Provided information:

•••••

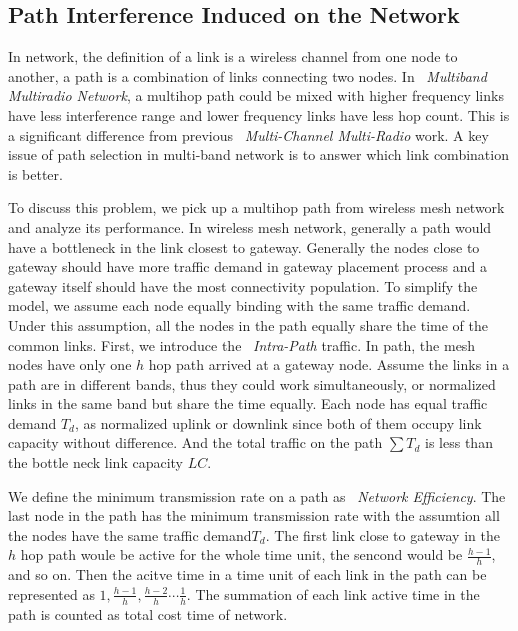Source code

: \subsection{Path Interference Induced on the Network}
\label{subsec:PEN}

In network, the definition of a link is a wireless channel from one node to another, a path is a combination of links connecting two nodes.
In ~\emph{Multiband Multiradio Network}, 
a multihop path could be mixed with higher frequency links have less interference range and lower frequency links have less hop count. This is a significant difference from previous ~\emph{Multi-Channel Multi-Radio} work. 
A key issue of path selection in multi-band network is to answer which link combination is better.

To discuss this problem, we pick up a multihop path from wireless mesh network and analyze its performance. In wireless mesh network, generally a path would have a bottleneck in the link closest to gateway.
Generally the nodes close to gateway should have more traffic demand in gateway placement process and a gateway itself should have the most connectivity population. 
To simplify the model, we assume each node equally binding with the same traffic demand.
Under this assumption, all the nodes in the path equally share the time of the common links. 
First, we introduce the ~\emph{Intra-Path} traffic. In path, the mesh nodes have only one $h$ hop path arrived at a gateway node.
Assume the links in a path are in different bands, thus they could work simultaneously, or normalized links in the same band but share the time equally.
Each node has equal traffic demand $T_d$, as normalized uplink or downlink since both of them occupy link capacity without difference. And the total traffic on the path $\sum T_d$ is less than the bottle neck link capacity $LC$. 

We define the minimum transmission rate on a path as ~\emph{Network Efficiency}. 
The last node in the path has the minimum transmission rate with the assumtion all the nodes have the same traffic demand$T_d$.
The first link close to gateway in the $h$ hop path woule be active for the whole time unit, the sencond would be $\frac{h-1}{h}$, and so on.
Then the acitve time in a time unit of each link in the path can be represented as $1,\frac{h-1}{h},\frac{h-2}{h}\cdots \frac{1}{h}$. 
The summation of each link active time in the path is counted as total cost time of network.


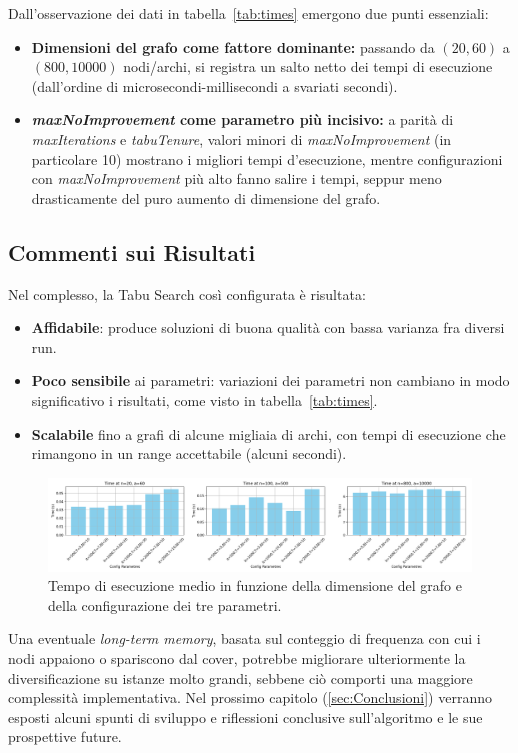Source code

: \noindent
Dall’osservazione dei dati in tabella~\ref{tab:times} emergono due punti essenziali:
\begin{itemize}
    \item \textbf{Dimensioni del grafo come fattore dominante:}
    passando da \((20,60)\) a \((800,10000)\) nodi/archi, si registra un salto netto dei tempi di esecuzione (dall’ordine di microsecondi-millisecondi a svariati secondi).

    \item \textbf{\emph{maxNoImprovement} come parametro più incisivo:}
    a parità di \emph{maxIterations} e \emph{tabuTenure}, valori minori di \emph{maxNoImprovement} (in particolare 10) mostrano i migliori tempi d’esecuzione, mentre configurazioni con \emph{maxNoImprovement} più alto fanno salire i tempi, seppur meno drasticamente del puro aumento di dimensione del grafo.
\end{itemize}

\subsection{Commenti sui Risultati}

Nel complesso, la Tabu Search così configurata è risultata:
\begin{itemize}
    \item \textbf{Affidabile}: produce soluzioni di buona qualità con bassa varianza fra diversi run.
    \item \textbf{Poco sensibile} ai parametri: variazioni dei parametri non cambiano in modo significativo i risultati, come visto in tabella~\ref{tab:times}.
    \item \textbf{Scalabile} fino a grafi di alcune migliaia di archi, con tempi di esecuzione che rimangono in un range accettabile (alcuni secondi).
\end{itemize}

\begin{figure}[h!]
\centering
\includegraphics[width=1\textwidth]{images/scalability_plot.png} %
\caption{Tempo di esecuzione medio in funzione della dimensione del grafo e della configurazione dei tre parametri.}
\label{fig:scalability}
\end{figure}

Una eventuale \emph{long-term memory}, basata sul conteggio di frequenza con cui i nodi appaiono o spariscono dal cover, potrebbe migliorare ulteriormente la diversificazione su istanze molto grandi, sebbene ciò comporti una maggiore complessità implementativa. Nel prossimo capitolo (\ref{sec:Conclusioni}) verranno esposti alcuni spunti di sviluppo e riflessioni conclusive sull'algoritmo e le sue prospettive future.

•••••

Problem details:
The answer must be the lines of the entries above, written out exactly from the first through the one with "a multihop path could", and no pictures.

Output:
Source code

: \subsection{Path Interference Induced on the Network}
\label{subsec:PEN}

In network, the definition of a link is a wireless channel from one node to another, a path is a combination of links connecting two nodes.
In ~\emph{Multiband Multiradio Network}, 
a multihop path could be mixed with higher frequency links have less interference range and lower frequency links have less hop count. This is a significant difference from previous ~\emph{Multi-Channel Multi-Radio} work. 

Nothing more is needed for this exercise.